Este piso en el que vivio, que no es mío y nunca lo será, nido provisional que tengo que acomodar sin saber cuánto tiempo estaré en él, es el último de la comunidad.
Un piso alto, casi un palomar. Tanto que a veces siento un pequeño pánico cuando me asomo a alguna de las dos ventanas del salón. aunque quizás el de salón es un nombre demasiado pretencioso para esta estancia.
Pero a ratos siento repentinos ahogos que me hacen asomarme de forma casi suicida por esos ojos a la vida exterior, buscando el aire.
Desde mi ventana, creo haberlo mencionado anteriormente, veo la azotea del edificio de enfrente, ligeramente por encima de mi campo de visión, donde unos subsaharianos tienden y recogen calladamente su ropa. A veces en la noche casi no puedo distinguirlos.
Como en El diablo cojuelo, desde aquí observo el pastelón de carne que se ofrece impúdicamente, sin preámbulo alguno, a quien quiera contemplarlo.
En el segundo, unos sudamericanos, no sé si de Ecuador o de Perú, deambulan en la cajita de su casa con las luces encendidas. La mayoría de los inmigrantes no gastan cortinas, casi ni persianas. En la misma calle, un poco más allá, hay una finca nueva con ventanas y balcones de pvc oscuro, donde simuláneamente, un matrimonio cena frente a su televisor y otro señor, en el piso de encima, prepara algo de comer bajo el fluorescente de la cocina. Al fondo, el doner kebab reúne a cuatro hombres en chanclas y bermudas alrededor de una de sus mesas de sillas bajas, a jugar a algún juego. En la acera de enfrente, los parroquianos de costumbre apuran sus cervezas apoyados en los bolardos, mientras charlan ruidosamente en la puerta del local. Sin querer me siento como Jimmy Stewart en La ventana indiscreta, aunque sin escayola ni teleobjetivo.

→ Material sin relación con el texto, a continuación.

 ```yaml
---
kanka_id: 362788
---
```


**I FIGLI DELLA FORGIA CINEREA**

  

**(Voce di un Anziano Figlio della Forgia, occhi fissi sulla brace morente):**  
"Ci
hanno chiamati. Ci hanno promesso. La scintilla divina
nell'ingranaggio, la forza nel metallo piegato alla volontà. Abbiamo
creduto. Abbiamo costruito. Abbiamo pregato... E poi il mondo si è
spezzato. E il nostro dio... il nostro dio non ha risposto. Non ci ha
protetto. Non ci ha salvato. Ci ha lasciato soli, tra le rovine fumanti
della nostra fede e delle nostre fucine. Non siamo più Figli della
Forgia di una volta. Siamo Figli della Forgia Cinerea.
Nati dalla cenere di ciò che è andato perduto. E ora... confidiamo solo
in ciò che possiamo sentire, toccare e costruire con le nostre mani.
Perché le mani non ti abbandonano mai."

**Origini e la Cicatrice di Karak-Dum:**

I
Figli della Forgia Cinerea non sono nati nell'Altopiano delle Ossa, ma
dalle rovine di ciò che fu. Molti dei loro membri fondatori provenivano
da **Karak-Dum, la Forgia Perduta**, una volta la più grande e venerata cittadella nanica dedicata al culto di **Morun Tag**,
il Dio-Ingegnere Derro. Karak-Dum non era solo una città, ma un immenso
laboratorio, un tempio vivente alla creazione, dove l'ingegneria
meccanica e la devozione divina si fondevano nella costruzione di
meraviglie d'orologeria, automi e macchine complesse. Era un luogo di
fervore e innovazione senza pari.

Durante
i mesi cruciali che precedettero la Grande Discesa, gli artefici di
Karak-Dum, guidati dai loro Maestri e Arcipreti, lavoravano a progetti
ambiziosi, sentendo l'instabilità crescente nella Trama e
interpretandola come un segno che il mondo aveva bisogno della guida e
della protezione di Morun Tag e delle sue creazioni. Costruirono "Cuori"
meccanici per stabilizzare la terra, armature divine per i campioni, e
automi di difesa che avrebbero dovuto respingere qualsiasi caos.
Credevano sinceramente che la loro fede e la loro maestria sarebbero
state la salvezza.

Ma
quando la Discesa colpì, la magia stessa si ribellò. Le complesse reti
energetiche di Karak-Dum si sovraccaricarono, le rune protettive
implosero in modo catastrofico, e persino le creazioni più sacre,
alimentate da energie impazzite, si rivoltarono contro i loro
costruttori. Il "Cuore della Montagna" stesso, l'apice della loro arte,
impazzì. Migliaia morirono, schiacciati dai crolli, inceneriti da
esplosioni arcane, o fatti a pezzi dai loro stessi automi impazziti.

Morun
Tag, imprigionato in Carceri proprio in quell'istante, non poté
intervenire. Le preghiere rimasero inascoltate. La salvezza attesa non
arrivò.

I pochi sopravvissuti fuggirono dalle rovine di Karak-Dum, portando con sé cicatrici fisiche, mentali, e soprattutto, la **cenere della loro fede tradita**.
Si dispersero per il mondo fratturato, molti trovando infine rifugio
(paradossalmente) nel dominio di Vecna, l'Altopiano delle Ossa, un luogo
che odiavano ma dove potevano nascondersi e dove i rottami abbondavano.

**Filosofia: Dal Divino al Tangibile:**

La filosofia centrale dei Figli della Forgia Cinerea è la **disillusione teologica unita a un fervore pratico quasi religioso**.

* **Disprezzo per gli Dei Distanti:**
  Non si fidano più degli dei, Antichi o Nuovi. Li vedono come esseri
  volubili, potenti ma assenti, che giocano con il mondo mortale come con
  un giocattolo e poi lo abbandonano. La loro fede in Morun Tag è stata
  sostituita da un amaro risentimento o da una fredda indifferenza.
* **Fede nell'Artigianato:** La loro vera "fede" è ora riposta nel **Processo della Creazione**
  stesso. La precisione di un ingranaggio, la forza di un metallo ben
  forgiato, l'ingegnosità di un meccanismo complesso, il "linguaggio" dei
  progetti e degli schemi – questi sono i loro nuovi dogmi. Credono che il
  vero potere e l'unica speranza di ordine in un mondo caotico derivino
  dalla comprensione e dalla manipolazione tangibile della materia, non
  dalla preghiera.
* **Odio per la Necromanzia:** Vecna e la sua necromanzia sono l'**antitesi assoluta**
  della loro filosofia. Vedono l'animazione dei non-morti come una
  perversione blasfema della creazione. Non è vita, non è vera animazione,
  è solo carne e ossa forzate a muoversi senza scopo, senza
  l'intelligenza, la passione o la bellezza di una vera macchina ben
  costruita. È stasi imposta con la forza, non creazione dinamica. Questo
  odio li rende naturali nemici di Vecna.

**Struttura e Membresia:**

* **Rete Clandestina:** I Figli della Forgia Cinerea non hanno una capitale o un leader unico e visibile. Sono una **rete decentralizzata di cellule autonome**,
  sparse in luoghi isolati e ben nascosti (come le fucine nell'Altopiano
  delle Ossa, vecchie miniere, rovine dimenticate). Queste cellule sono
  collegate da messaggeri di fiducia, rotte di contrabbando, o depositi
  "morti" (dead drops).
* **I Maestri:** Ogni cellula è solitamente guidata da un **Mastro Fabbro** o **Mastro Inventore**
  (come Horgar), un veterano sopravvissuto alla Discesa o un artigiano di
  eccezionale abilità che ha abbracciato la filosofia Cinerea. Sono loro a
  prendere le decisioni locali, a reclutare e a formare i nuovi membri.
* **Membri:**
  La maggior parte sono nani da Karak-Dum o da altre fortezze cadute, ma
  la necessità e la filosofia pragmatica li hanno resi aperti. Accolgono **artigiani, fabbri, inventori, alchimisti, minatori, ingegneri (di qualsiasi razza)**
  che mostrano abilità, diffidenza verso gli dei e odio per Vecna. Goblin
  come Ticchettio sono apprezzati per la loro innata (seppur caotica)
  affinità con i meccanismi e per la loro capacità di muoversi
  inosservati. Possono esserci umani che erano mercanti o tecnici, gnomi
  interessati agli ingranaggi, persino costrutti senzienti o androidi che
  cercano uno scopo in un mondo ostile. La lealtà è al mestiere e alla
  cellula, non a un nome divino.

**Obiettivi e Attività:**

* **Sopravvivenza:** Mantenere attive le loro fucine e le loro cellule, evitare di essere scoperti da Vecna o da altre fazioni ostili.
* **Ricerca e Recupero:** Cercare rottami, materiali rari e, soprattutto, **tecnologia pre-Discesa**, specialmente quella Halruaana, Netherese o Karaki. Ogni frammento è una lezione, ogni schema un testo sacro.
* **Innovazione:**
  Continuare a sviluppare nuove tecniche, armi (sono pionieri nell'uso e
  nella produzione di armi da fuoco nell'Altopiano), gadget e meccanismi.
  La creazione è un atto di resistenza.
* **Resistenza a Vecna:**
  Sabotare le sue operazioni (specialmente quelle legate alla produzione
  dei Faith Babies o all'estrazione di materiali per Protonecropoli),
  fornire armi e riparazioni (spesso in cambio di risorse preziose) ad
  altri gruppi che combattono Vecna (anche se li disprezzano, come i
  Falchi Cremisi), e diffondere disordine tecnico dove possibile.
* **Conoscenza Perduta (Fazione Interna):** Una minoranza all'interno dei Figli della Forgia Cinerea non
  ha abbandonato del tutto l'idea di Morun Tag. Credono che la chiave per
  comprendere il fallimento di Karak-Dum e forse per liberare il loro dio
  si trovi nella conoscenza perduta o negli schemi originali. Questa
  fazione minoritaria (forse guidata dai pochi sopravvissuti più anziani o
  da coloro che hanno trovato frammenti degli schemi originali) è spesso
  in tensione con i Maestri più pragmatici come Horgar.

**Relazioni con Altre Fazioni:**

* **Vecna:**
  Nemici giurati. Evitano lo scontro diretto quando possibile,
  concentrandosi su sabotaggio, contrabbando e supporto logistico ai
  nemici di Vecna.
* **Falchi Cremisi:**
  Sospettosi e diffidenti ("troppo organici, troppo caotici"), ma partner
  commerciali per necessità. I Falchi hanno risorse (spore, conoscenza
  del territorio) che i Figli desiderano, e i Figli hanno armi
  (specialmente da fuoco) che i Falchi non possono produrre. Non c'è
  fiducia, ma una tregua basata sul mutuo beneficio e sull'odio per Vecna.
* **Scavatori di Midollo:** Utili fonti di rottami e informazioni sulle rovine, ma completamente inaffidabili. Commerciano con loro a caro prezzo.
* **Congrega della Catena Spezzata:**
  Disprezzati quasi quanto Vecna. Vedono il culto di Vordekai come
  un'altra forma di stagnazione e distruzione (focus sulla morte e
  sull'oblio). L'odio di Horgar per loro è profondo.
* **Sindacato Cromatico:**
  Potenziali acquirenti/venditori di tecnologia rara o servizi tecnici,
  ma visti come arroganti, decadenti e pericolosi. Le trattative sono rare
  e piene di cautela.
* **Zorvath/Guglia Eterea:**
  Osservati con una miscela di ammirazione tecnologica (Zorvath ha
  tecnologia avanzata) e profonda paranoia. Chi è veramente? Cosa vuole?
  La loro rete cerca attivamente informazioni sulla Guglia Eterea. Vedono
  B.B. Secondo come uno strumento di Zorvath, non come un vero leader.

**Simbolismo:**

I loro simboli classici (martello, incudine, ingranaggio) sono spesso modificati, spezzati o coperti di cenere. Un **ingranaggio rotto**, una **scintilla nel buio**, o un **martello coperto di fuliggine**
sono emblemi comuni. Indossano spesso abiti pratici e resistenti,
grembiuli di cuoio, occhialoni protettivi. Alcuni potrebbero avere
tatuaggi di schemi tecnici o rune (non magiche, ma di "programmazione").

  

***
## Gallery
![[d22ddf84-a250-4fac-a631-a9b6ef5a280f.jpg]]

De estos vecinos que se exhiben descuidadamente, que viven ajenos a lo demás, que ignoran deliberadamente o no mis miradas casuales y furtivas, hay una persona que me interesa más que los demás. Es la eterna señora del cuarto, una viejecita que aventuro apenas puede moverse y que vive a través de los demás, apostada siempre en su ventana, de tarde en tarde arrellanada en un orejero ante la televisión. Me recuerda a mi tía. A veces me mira y un extraño sentimiento de comprensión cruza la calle, como un silente grito entre las dos.